Hx: blood pressure. Left parietal mini stroke. RCVC disorder.
Symptoms: First year and 8 months endured Headaches + thyroid nodules both lobes + right side neck sweilling extending into collarbone +right thyroid pain and upper and lower jaw pain + both swollen salivary glands + right side 1 swollen lymph node + right eye and ears pain + blurred vision + mild chest pains + right facial pressure feeling + lethargy + fainting + swallowing difficulty + night sweats + palpitations + dry skin + excessive thirst
Continuing with present symptoms October 2021 increasing chest pains along collarbone and underneath + swelling above right and left breast + sore breasts (surgical menopause) + palpable abnormality under right breast + unexplained fluctuating hyperthyroidism. Double vision an increased blurrinesscin right eye. Right side facial swelling continues. Brain mri no contrast showed partially empty sella. Sella turica was normal 8 months ago.
My Apologies. Pray this info can be of help to someone experiencing similar issues with PES. Still undergoing tests and imaging.
@aschmalzried So sorry your family is experiencing this upsetting condition. I too have a feeling like my brain is compressed and overheated. It makes you feel easily agitated bc of the palpitations, dizziness m, paint and anxiety it creates. Definitely a slight personality change.
Hello @maut and welcome to Mayo Clinic Connect. Thank you for sharing your history with your symptoms and experience. In terms of your day-to-day, can you share how you are coping with all of these symptoms and what would be of particular interest to connect with other members on?
@amandajro Thank you for welcoming me. These headaches are particularly horrible. For the last week they have been continuous with sudden lightening intensities.
Currently using diet, light yoga (avoiding sudden movement and head postures), medical marijuana and started extra Tylenol to help with intensity. My face has slight numbness and tingling on 1 side. I’m sleeping on the left side due to pressure in my cheek and jaw area.
I’m using lightly colored glasses to help with the sunlight. Naps or lying down helps too. Decreasing anything stressful and avoiding high sodium intake. Eye pain increases with reading or screen brightness so I rest my eyes and put devices on night mode.
Currently waiting on neuro dr to receive my report from new scans I have completed w/ a possible dx of Optical myasthenia gravis added in addition to PES. I hope to shed light on this subject and help others who are similarly trying to cope and discover source of debilitating illness.

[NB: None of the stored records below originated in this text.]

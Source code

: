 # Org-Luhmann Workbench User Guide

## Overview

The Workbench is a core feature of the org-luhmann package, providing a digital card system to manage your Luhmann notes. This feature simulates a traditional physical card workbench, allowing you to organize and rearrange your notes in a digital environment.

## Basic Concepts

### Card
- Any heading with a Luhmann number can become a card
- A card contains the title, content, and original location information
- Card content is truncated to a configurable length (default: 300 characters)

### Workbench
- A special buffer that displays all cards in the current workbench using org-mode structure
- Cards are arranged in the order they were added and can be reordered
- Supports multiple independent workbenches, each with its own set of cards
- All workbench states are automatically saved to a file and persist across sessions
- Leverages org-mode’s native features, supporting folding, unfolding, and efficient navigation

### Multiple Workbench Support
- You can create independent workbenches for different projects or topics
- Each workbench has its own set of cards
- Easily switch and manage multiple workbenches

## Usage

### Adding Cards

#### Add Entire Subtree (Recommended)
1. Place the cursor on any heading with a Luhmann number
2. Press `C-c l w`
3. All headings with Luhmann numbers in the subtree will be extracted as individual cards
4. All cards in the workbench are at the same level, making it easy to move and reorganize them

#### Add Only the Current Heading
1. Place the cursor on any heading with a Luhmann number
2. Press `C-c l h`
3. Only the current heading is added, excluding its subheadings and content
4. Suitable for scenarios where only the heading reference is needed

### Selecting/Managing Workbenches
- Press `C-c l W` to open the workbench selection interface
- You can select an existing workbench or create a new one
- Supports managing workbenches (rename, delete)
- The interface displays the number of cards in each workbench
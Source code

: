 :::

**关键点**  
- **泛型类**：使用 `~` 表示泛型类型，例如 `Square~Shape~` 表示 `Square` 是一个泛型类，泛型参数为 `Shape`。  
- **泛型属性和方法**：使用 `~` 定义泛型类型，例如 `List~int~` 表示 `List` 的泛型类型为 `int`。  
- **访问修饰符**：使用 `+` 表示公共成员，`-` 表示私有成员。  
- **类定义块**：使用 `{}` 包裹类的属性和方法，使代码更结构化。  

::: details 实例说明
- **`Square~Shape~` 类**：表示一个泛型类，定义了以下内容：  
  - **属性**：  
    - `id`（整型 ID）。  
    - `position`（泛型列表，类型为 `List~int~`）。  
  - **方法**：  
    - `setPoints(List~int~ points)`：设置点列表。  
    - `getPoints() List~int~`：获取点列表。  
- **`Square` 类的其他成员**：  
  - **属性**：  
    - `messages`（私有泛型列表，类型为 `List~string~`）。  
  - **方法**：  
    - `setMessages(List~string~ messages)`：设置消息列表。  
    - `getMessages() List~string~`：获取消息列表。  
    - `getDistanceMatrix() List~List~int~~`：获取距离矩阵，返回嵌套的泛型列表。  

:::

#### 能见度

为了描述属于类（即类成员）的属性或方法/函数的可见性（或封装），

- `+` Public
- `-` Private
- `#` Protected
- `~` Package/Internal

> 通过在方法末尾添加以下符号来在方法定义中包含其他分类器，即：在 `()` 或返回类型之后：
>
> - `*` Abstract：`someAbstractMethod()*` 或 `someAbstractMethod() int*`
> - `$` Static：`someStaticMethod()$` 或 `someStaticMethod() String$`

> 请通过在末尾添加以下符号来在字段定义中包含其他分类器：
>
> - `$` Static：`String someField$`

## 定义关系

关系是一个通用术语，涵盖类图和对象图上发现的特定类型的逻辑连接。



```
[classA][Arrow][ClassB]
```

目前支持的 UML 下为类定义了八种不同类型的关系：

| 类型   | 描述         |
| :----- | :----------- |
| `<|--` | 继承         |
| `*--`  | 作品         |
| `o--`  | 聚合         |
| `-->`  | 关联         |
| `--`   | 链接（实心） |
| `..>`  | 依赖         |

@jmb73 I have a colloid cyst on brain- also high prolactin. I’ve had thyroid tests at doctor visits which are normal. I did a thyroid test through online Everlywell, which is more thorough. TSH, T3 and T4 normal but TPO is very high indicating Hashomito. Have to wait til January to see endocrinologist. Primary doctor doesn’t deal with autoimmune disorders. Any input on Hashomito would be helpful.
Can’t wait to see endocrinologist!
Hi, My niece has hashimoto's and is doing really well. She ran more tests and said I don't have it- weird huh? It's a bummer that you have to wait until Jan. I hope all goes well. Please keep in touch.
Joan
@jmb73 thanks for reply
I will keep in touch
I got a concussion & was sent to a neurologist due to headaches, dizziness, roaring sound in my head (not ears), hot flashes, chill/low temp, vision issue, sudden onset crying/sadness, no ambition/drive & more. Neurologist says it’s migraines. Only headaches I get are sinus which meds handle fine. MRI shows Empty Sella/flattened & slightly small pituitary gland. I stopped having menopausal symptoms 2018ish but it seems like they are back with vengeance. I’m not saying it can’t be migraines, it may be both but the dr (I waited 6 mths to see) is set on migraines & has prescribed meds I’m afraid may mask symptoms.